La prima di una lunga serie di distorsioni della realtà, che abbraccia la musica (l’inclusione nella soundtrack de La ragazza col maglione di Pino Donaggio e Sono bugiarda di Caterina Caselli, rispettivamente datate 1962 e 1967), la geografia italiana (luoghi di Milano continuamente scambiati con altri di Roma) e si spinge fino alla stessa biografia dei protagonisti, con la cancellazione dal racconto della nascita della seconda figlia della coppia, Allegra. Ma a esplicitare la natura più intima dell’operazione sono soprattutto i personaggi, che gli interpreti spingono ben oltre i limiti del macchiettistico.

Dal Paolo Gucci di Jared Leto, grottesco artista fallito e incredibilmente ingenuo uomo d’affari, passando per suo padre Aldo (un Al Pacino che gioca apertamente con il suo passato nella saga de Il padrino), fino ad arrivare all’uomo che li scalzerà dal trono di una delle più prestigiose case di moda, cioè Maurizio Gucci, che Adam Driver caratterizza prima con totale passività e poi con spregevole cinismo: una galleria di relitti umani, simboli di una famiglia disfunzionale che procede spedita verso l’autodistruzione.

Lady Gaga: il falso dentro il falso

In questa celebrazione dell’artificioso e della falsità, spicca la scheggia impazzita di Patrizia Reggiani, che lentamente mina dalle fondamenta l’impero dei Gucci, innescando il processo che porterà l’azienda ad allontanarsi definitivamente dalle mani di chi l’ha creata. Lady Gaga in House of Gucci è il falso dentro il falso, quindi paradossalmente la quintessenza del vero, solo parzialmente sporcata da un impresentabile accento italiano che, insieme agli omaggi musicali a Luciano Pavarotti e Giacomo Puccini, contribuisce alla folcloristica rappresentazione dell’Italia. Con una performance di segno opposto alla fragile naturalezza mostrata in A Star Is Born, la pop star si mangia letteralmente il film, illuminandolo con sguardi incendiari alternati a sordide macchinazioni, mascherate da cortesie. In bilico fra bieco arrivismo e metafora dell’emancipazione femminile, la sua Patrizia Reggiani è una burattinaia che si schianta a terra insieme ai suoi burattini, simbolo della fragilità di un mondo fondato sull’apparenza.

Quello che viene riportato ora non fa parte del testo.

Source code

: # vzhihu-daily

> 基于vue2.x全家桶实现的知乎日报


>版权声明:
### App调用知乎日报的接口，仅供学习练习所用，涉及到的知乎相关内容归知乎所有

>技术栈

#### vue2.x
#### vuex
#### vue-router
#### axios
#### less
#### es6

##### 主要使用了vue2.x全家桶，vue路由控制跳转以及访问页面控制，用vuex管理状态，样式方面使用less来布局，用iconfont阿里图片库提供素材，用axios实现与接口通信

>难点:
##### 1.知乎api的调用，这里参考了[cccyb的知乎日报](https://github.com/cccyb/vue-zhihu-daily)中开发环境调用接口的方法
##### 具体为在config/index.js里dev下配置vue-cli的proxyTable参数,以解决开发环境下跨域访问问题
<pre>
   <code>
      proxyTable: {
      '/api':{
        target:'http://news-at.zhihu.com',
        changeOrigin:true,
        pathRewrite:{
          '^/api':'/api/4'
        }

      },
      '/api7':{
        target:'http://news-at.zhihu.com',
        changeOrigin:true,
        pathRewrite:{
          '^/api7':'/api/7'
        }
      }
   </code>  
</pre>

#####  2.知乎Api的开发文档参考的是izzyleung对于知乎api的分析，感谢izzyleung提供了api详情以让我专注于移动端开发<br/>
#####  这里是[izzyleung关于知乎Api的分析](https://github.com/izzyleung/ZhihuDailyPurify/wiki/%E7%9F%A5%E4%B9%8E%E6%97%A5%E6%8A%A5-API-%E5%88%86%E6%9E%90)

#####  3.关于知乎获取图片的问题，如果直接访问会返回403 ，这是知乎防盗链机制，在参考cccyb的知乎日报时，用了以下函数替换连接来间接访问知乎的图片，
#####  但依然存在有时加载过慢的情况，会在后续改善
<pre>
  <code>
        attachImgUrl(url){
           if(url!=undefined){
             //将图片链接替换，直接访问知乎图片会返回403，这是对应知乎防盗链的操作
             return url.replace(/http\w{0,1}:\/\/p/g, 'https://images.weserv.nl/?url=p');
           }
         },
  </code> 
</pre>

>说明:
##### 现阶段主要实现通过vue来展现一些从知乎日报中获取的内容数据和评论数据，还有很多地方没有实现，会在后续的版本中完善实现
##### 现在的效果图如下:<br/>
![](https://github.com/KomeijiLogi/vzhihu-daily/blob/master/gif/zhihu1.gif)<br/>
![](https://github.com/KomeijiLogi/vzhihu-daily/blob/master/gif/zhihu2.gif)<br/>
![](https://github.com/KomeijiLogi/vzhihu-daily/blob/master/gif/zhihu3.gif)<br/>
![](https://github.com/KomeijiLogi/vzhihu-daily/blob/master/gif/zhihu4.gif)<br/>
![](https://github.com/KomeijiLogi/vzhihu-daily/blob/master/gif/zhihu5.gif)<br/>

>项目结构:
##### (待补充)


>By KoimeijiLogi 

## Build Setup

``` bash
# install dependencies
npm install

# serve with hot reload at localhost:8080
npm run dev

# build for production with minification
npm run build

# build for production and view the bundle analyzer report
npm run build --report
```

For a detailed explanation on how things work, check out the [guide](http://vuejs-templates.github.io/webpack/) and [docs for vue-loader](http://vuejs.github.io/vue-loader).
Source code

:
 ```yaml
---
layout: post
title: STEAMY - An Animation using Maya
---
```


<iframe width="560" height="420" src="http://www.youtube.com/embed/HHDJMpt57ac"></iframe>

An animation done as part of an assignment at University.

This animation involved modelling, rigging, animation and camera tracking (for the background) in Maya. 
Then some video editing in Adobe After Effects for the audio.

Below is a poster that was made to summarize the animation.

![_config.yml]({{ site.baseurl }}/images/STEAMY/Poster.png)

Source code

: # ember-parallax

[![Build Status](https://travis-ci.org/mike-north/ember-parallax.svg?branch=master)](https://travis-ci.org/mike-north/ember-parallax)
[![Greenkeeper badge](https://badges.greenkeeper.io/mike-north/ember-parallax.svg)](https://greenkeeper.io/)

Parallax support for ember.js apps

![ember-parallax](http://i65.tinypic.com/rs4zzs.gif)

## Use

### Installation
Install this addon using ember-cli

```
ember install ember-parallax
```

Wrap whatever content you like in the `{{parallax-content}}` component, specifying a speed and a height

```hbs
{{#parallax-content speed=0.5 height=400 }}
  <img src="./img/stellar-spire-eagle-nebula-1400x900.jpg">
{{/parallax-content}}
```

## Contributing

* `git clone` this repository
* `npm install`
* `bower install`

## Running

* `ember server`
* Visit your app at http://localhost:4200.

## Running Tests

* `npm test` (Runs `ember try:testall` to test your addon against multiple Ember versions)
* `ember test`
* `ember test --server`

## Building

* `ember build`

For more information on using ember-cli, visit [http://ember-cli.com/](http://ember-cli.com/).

La sua stessa parabola esistenziale è un inno al più fiero e consapevole trash: il suo stretto rapporto con la sensitiva e futura complice Pina Auriemma (Salma Hayek, che nella vita reale è la moglie di François-Henri Pinault, CEO del gruppo Kering che controlla attualmente Gucci: riuscite a immaginare una scelta di casting più provocatoria?), la sua rovinosa caduta e il contatto con i sicari a cui affiderà l’incarico di uccidere il marito, in una scena che sarebbe stata perfetta per una parodia di quart’ordine di un gangster movie. Ulteriori tasselli di un mosaico che celebra il disfacimento del lusso e dello sfarzo, lentamente sepolti da una coltre di incompetenza, imbrogli e inaffidabilità.

House of Gucci: una tragicomica operetta shakespeariana

House of Gucci

A voler ben guardare, il senso di House of Gucci sta tutto nel sagace passaggio in cui Patrizia Reggiani scopre prima il giro di contraffazione dei capi Gucci, per poi rendersi conto, imbeccata dallo zio del marito, che anche questo sottobosco di emulazione contribuisce agli affari della famiglia. Una presa di coscienza che implicitamente inserisce anche la stessa Patrizia, da sempre dedita alla falsificazione di se stessa e del marito in ottica speculativa, in uno schema di squallore e decadenza, inevitabilmente destinato a divorare se stesso.

Con questa tragicomica operetta shakespeariana, Ridley Scott ragiona allo stesso tempo sull’industria (cinematografica e non), sempre più lontana dalle grandi dinastie e dal loro bagaglio di esperienza umana e lavorativa, sempre più direzionata verso i grandi gruppi e le loro fini operazioni di marketing e rebranding. Esplicativa in questo senso è proprio la didascalia finale, che con amara lucidità ci ricorda che nessun membro superstite della famiglia Gucci è attualmente coinvolto nell’azienda. Grandi gruppi che con abili colpi di mano sottraggono aziende familiari dai legittimi proprietari, approfittando della loro posizione di forza e della fragilità di una generazione ormai superata: sotto quintali di trucco prostetico, svariati siparietti di imbarazzante miseria umana e una messa in scena che ci porta costantemente fuori dal racconto, Ridley Scott riesce nuovamente a fare cinema politico e pungente, parlando ancora del presente attraverso il racconto di un artefatto passato.

House of Gucci: il funerale di un’epoca

House of Gucci

In questo circo di maschere discordanti, Ridley Scott centellina anche momenti di grande cinema, come i battibecchi fra Paolo e Aldo Gucci (quasi una rivisitazione del rapporto fra Fredo e Michael Corleone) e il mortifero dialogo fra Patrizia Reggiani e l’amante di Maurizio. Sprazzi di luce che, proprio come avviene nella dimora di Rodolfo Gucci, simulacro di un passato che non esiste più, illuminano un’opera dominata dall’oscurità e dalla mestizia, da cui non si salva nessuno. Non stupiscono quindi le dure e ripetute prese di posizione contro House of Gucci da parte dei reali protagonisti della vicenda, che accusano Scott di scarsa aderenza alla realtà.

Come Martin Scorsese in The Irishman, il regista britannico ha dato vita, senza nessun compromesso, a una cerimonia funebre di un’epoca, di un modo di fare affari e di un approccio all’immagine, infischiandosene totalmente del settore a cui appartengono i suoi protagonisti (la moda) per concentrarci su miseri e altamente simbolici ritratti umani. Forse tutto questo non basta a soddisfare tutti, ma per quanto ci riguarda è sufficiente per affermare che possiamo ancora contare su un grande autore, capace di raccontare il contemporaneo con opere che lasciano sempre l’amaro in bocca e la sensazione di essere stati colpiti dove fa più male.

House of Gucci è nelle sale italiane dal 16 dicembre, distribuito da Eagle Pictures.

Overall
8/10

Verdetto

Ridley Scott mette in scena il funerale di un’epoca e di un modo di approcciarsi all’industria, dando vita a un racconto che rifiuta categoricamente il realismo per concentrarsi sulla miseria umana dei propri protagonisti, simboli di un mondo che non esiste più.